Data for analysis:
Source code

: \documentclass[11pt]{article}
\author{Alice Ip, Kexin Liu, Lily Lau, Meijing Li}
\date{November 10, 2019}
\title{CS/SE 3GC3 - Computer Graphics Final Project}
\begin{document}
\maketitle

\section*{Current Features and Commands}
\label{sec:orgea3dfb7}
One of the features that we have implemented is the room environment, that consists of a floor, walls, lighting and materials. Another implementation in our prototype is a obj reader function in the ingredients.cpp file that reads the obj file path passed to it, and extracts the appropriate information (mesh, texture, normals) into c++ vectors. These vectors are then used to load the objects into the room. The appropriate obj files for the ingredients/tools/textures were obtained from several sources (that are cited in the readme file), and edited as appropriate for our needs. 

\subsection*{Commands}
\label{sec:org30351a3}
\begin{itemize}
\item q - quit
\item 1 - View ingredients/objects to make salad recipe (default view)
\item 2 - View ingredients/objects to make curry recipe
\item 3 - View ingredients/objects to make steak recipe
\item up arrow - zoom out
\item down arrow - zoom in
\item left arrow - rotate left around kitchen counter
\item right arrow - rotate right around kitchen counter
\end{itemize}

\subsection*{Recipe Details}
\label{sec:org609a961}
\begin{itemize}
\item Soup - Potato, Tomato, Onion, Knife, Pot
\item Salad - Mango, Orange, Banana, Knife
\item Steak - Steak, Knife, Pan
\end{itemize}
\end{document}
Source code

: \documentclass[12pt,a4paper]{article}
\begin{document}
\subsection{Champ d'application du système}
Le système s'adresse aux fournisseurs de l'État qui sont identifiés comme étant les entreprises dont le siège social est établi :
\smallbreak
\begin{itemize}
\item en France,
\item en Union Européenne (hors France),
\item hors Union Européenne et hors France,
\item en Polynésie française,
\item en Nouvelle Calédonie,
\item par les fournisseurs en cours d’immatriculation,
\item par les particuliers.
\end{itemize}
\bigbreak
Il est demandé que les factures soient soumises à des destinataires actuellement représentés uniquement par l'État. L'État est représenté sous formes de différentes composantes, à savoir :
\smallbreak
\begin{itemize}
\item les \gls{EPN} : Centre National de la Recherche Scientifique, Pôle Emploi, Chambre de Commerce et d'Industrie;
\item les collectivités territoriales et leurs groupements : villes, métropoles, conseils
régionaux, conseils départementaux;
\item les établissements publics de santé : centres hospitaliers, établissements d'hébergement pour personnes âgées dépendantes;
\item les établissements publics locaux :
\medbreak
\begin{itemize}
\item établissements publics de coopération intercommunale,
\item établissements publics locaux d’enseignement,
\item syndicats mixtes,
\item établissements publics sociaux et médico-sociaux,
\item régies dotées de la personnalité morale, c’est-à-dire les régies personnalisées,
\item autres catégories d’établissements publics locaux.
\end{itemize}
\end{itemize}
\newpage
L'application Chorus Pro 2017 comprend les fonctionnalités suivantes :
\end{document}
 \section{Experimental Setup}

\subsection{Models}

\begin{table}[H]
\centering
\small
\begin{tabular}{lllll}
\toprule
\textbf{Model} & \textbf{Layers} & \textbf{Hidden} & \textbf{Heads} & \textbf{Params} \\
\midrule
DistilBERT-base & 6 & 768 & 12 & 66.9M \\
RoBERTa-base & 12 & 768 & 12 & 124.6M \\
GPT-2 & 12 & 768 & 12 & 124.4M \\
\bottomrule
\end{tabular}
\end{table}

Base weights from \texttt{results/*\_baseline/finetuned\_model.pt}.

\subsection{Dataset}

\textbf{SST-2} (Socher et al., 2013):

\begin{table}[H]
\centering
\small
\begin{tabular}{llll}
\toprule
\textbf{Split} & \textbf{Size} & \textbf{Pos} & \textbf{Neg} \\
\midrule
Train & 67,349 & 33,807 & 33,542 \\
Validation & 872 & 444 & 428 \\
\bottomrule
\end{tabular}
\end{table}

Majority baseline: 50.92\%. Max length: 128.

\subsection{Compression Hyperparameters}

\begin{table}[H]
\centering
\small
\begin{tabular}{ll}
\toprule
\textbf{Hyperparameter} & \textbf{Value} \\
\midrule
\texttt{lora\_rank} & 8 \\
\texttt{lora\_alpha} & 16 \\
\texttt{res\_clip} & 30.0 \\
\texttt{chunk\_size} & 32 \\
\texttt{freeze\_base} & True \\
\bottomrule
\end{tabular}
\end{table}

Action item: If a line above holds the word "hors", count it; then say how many such lines there are and nothing else.

Output of the task: 2